■ **Problem**: Among the entries below, find each line holding "forecast" and return it.

■ **Task input**:
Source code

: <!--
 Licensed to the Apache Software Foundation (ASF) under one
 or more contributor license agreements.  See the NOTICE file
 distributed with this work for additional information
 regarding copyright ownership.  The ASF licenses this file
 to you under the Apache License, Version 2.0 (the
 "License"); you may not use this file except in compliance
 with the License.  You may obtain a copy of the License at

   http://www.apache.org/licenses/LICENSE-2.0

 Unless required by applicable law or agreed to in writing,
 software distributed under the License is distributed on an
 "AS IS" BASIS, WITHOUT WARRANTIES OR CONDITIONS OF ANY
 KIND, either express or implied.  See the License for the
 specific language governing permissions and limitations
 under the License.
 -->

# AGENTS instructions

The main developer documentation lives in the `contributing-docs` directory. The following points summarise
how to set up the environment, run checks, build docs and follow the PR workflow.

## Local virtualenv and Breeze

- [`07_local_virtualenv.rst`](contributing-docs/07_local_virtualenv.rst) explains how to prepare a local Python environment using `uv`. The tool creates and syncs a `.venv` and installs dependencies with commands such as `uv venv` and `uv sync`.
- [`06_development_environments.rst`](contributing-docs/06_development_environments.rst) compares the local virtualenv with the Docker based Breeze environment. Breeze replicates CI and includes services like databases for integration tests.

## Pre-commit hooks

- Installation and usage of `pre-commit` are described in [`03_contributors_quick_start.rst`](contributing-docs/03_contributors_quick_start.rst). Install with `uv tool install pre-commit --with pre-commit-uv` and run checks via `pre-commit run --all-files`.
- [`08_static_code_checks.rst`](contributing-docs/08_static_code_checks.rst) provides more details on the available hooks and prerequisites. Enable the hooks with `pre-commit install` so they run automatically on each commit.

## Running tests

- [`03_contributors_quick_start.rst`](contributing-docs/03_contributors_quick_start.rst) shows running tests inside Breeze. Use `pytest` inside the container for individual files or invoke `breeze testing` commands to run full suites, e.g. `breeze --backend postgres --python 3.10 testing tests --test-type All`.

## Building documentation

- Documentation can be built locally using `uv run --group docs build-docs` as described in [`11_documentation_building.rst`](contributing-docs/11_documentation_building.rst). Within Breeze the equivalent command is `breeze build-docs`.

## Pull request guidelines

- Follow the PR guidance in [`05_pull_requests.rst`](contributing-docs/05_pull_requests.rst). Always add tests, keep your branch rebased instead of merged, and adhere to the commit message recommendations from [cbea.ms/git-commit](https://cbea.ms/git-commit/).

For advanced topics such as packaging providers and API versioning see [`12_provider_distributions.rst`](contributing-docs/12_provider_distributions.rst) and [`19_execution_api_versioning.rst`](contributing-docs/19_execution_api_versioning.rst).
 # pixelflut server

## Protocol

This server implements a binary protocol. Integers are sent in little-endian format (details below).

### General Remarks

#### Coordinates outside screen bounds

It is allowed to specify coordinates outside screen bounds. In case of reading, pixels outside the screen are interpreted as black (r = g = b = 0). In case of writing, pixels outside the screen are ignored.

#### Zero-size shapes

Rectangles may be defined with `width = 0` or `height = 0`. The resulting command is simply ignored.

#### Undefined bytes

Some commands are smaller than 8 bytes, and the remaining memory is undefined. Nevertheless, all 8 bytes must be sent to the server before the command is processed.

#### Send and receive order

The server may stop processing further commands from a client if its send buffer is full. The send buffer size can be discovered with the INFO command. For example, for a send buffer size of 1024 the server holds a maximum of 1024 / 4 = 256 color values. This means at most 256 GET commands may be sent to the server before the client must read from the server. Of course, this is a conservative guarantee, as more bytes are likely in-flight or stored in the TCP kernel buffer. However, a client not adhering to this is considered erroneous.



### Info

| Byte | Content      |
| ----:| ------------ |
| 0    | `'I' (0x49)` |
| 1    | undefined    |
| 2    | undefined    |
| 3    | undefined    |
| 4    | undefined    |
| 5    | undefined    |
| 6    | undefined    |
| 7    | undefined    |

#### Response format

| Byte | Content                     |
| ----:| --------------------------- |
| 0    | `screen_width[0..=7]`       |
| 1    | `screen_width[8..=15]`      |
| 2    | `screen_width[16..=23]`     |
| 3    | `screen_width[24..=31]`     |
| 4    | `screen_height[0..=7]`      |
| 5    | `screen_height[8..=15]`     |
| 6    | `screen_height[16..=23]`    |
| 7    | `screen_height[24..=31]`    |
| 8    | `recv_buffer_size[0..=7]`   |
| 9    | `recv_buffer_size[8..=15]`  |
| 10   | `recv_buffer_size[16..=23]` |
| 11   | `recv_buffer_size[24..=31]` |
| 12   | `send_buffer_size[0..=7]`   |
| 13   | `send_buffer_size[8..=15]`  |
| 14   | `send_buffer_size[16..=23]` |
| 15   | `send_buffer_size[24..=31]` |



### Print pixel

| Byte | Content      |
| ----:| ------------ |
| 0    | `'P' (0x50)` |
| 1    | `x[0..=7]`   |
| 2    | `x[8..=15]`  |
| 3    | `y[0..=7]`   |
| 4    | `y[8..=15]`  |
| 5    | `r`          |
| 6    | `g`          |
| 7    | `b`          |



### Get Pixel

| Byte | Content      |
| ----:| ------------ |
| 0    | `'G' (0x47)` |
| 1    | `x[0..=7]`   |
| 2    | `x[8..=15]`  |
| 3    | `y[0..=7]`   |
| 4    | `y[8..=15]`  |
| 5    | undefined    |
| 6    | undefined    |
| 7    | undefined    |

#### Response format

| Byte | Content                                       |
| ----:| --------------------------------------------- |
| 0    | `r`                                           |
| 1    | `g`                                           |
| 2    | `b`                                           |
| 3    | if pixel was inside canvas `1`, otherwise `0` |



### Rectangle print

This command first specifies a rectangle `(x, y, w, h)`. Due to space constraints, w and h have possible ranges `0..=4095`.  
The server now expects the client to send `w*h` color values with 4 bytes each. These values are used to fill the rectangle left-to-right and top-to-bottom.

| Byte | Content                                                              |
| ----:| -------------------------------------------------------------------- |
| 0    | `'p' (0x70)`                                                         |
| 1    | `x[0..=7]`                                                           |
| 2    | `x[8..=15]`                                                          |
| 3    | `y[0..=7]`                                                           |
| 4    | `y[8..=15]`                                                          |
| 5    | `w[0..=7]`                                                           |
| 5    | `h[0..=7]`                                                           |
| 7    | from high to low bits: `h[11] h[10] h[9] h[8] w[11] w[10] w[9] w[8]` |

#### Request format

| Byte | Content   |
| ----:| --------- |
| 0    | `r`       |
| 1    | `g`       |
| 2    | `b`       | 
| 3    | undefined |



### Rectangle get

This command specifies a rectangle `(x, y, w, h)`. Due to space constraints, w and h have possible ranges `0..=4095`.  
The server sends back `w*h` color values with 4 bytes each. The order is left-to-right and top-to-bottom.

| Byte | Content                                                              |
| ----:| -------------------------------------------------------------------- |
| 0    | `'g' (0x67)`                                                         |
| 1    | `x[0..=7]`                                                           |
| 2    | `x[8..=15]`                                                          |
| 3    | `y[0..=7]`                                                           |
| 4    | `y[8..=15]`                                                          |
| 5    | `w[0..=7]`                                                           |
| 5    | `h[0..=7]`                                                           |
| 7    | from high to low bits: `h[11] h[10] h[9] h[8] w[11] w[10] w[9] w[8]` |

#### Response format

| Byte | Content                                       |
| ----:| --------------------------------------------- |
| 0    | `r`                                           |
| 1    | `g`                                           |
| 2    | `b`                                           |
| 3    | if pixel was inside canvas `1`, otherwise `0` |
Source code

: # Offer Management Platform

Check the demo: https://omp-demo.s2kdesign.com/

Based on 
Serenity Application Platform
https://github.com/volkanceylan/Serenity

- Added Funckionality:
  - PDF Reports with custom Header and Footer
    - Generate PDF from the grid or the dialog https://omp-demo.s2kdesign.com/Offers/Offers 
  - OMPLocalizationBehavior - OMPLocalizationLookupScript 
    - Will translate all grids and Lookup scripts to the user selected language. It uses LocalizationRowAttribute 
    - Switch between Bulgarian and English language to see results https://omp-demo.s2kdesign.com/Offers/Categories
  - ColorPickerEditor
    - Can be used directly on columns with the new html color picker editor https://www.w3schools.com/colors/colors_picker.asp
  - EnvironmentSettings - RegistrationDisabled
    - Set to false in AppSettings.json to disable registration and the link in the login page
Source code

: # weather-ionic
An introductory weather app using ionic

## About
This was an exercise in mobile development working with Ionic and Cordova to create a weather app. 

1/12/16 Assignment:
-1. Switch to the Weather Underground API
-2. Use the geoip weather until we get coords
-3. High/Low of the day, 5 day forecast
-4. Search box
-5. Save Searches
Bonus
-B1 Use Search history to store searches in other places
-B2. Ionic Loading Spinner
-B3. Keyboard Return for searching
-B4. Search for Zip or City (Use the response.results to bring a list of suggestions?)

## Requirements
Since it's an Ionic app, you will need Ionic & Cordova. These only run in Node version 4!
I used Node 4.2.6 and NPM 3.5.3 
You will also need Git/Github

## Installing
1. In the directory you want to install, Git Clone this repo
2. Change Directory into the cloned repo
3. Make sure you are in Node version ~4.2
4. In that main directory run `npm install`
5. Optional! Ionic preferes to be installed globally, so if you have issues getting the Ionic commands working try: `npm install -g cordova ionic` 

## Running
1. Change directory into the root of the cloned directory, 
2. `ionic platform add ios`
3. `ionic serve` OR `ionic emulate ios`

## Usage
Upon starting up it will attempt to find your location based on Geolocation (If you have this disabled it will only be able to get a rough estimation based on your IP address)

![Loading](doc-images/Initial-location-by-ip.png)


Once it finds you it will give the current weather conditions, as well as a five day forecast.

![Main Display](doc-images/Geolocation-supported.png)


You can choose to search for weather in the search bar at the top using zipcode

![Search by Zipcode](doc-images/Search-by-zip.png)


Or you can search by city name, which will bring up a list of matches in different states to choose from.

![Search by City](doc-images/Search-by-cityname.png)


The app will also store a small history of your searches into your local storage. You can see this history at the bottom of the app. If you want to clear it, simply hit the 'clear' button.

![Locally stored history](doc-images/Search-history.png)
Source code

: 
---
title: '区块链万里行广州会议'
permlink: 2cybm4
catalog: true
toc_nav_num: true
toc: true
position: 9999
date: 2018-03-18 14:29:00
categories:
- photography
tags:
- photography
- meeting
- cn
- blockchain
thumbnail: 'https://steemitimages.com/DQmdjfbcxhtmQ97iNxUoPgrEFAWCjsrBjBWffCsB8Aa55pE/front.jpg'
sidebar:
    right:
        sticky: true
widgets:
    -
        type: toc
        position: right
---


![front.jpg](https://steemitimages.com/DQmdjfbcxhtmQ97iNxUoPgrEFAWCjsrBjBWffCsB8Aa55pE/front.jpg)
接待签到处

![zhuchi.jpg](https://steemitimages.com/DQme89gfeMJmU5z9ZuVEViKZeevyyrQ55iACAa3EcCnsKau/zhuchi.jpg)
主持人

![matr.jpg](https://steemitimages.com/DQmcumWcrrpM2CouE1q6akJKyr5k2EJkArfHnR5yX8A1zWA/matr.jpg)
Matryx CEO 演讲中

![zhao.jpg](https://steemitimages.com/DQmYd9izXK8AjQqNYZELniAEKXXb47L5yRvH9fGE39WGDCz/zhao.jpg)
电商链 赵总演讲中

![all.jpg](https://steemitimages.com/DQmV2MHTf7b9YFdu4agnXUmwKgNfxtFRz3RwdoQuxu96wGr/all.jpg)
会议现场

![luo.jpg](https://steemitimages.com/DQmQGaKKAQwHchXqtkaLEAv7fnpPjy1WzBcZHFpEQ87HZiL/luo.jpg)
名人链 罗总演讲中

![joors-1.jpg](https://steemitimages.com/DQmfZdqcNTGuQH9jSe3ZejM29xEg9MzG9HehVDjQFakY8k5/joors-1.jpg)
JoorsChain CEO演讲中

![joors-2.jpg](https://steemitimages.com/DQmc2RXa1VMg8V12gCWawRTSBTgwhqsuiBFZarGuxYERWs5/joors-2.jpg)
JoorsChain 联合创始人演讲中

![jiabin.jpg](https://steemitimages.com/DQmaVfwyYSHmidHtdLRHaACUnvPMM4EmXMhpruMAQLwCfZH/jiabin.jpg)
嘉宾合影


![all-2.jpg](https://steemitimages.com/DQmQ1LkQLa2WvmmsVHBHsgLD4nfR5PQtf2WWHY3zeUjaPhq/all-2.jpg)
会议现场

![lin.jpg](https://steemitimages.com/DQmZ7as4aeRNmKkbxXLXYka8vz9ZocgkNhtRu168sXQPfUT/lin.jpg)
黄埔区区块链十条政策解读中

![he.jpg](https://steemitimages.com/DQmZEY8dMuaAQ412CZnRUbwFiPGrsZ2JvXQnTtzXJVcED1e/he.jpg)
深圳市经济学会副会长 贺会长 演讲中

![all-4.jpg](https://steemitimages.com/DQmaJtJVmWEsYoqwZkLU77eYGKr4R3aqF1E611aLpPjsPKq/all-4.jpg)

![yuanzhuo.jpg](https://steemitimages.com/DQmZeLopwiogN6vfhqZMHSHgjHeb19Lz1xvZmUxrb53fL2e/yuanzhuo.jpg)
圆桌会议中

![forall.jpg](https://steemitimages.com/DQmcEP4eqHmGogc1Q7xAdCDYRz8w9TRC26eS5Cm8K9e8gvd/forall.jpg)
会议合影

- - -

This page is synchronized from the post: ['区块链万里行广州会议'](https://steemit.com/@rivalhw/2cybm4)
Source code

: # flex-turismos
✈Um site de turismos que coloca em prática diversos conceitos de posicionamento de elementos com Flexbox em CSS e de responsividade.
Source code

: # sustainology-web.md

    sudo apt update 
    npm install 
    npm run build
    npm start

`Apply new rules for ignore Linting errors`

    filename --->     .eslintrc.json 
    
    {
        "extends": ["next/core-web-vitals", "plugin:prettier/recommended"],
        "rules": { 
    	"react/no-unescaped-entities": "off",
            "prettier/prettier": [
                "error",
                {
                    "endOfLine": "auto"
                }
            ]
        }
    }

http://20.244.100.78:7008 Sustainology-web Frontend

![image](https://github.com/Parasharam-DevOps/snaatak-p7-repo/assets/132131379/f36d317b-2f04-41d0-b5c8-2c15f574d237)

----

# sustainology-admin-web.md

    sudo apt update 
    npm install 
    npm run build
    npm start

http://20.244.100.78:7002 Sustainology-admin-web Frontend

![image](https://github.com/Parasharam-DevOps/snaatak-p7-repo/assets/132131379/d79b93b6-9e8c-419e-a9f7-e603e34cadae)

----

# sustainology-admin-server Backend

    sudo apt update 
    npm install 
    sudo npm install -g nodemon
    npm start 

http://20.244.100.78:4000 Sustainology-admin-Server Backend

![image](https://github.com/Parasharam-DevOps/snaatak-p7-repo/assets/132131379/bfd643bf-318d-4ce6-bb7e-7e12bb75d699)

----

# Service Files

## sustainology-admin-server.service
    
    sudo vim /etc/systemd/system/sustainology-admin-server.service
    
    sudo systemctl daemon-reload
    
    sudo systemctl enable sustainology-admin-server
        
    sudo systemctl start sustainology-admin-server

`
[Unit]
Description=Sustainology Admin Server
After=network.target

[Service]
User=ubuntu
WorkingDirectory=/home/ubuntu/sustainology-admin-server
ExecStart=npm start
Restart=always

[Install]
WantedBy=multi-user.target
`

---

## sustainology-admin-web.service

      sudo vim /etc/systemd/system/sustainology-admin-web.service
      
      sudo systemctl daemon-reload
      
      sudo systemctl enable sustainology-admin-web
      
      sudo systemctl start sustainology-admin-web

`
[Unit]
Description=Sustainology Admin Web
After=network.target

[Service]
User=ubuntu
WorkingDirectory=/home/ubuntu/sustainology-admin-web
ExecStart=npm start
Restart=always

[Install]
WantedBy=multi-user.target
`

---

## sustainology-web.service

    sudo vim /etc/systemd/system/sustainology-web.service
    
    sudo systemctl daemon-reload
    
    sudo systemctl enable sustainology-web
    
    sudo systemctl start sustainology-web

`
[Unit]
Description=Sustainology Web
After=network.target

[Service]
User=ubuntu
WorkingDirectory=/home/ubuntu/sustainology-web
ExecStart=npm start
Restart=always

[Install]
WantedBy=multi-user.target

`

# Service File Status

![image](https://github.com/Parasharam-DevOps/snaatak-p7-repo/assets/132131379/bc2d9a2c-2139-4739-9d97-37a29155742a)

■ **Exercise answer**:
-3. High/Low of the day, 5 day forecast
Once it finds you it will give the current weather conditions, as well as a five day forecast.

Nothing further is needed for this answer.